CRISPR-Cas9 Enables ‘Delete-to-Recruit’ Strategy
As reported by medicalxpress, the research team—from the Hubrecht Institute (De Laat group), Erasmus MC, and Sanquin—developed a technique called “delete-to-recruit.” They used CRISPR-Cas9, a precision gene-editing tool, to remove stretches of DNA between a gene and a distant enhancer. By shortening this distance, they brought the enhancer close enough to reactivate the gene.
“Normally, these genes are only active during embryonic development,” explains co-first author Anna-Karina Felder. “But in adult cells, we managed to switch them back on simply by adjusting their position relative to the enhancer.”
Potential Cure for Sickle Cell Disease and Beta-Thalassemia
This strategy shows particular promise for sickle cell disease and beta-thalassemia—both caused by mutations in the adult globin gene. These conditions impair hemoglobin production, resulting in anemia, fatigue, and organ damage. Currently, patients often rely on frequent blood transfusions and expensive gene therapies.
However, the fetal globin gene, which is active before birth and silenced afterward, could serve as a “backup engine.” The delete-to-recruit method reactivates this gene, restoring functional hemoglobin in red blood cells.

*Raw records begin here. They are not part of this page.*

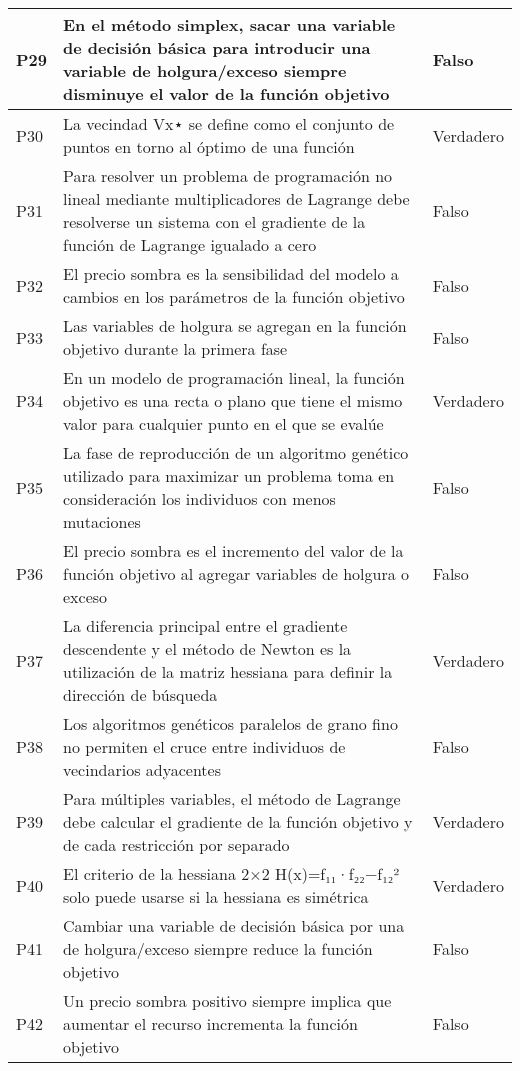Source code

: \documentclass{article}
\begin{document}
\begin{longtable}{|>{\centering\arraybackslash}p{1.5cm}|>{\raggedright\arraybackslash}p{14cm}|>{\centering\arraybackslash}p{2cm}|}
\hline
P29 & En el método simplex, sacar una variable de decisión básica para introducir una variable de holgura/exceso siempre disminuye el valor de la función objetivo & Falso \\
\hline
P30 & La vecindad Vx⋆ se define como el conjunto de puntos en torno al óptimo de una función & Verdadero \\
\hline
P31 & Para resolver un problema de programación no lineal mediante multiplicadores de Lagrange debe resolverse un sistema con el gradiente de la función de Lagrange igualado a cero & Falso \\
\hline
P32 & El precio sombra es la sensibilidad del modelo a cambios en los parámetros de la función objetivo & Falso \\
\hline
P33 & Las variables de holgura se agregan en la función objetivo durante la primera fase & Falso \\
\hline
P34 & En un modelo de programación lineal, la función objetivo es una recta o plano que tiene el mismo valor para cualquier punto en el que se evalúe & Verdadero \\
\hline
P35 & La fase de reproducción de un algoritmo genético utilizado para maximizar un problema toma en consideración los individuos con menos mutaciones & Falso \\
\hline
P36 & El precio sombra es el incremento del valor de la función objetivo al agregar variables de holgura o exceso & Falso \\
\hline
P37 & La diferencia principal entre el gradiente descendente y el método de Newton es la utilización de la matriz hessiana para definir la dirección de búsqueda & Verdadero \\
\hline
P38 & Los algoritmos genéticos paralelos de grano fino no permiten el cruce entre individuos de vecindarios adyacentes & Falso \\
\hline
P39 & Para múltiples variables, el método de Lagrange debe calcular el gradiente de la función objetivo y de cada restricción por separado & Verdadero \\
\hline
P40 & El criterio de la hessiana 2×2 H(x)=f₁₁·f₂₂−f₁₂² solo puede usarse si la hessiana es simétrica & Verdadero \\
\hline
P41 & Cambiar una variable de decisión básica por una de holgura/exceso siempre reduce la función objetivo & Falso \\
\hline
P42 & Un precio sombra positivo siempre implica que aumentar el recurso incrementa la función objetivo & Falso \\

\end{longtable}
\end{document}
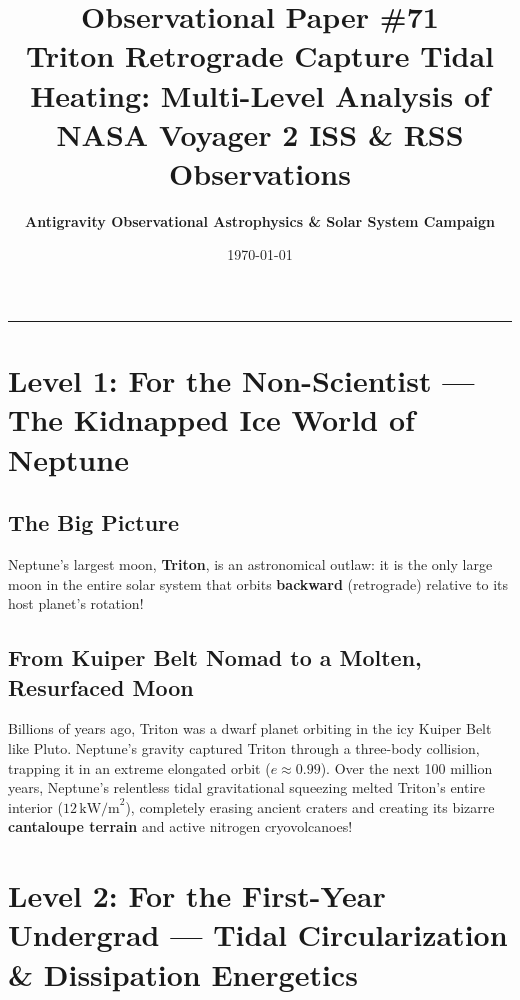\documentclass[11pt,a4paper]{article}
\title{\Huge \textbf{Observational Paper \#71}\\ \Large Triton Retrograde Capture Tidal Heating: Multi-Level Analysis of NASA Voyager 2 ISS \& RSS Observations}
\author{\textbf{Antigravity Observational Astrophysics \& Solar System Campaign}}
\date{\today}
\begin{document}
\maketitle

\vspace{-1em}
\begin{center}
\rule{\textwidth}{1.5pt}
\end{center}

\section*{Level 1: For the Non-Scientist — The Kidnapped Ice World of Neptune}

\subsection*{The Big Picture}
Neptune's largest moon, \textbf{Triton}, is an astronomical outlaw: it is the only large moon in the entire solar system that orbits \textbf{backward} (retrograde) relative to its host planet's rotation!

\subsection*{From Kuiper Belt Nomad to a Molten, Resurfaced Moon}
Billions of years ago, Triton was a dwarf planet orbiting in the icy Kuiper Belt like Pluto. Neptune's gravity captured Triton through a three-body collision, trapping it in an extreme elongated orbit ($e \approx 0.99$). Over the next 100 million years, Neptune's relentless tidal gravitational squeezing melted Triton's entire interior ($12\,\text{kW/m}^2$), completely erasing ancient craters and creating its bizarre \textbf{cantaloupe terrain} and active nitrogen cryovolcanoes!

\newpage

\section*{Level 2: For the First-Year Undergrad — Tidal Circularization \& Dissipation Energetics}
\end{document}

Proof of Concept in Human Cells
The team demonstrated this approach in cells from healthy donors and sickle cell patients. Most importantly, they confirmed the method’s success in human blood stem cells—the cells responsible for generating all blood components. Reactivating fetal globin in these cells could lead to long-term correction of defective red blood cells.
Beyond Blood Disorders: A Versatile Platform
While this research focuses on blood diseases, the implications are broader. The method could be applied to other genetic conditions where activating a backup gene might compensate for a faulty one. Unlike traditional gene therapies, this technique does not alter the gene itself but adjusts enhancer proximity—potentially avoiding off-target effects and reducing cost barriers.
A Promising Alternative to Existing Therapies
Current gene therapies for sickle cell disease, though effective, remain costly and can unpredictably affect other genes. In contrast, delete-to-recruit offers a targeted and potentially safer solution. Felder emphasizes, “We’re still in early stages, but this approach may lead to more accessible and precise gene therapies in the near future.”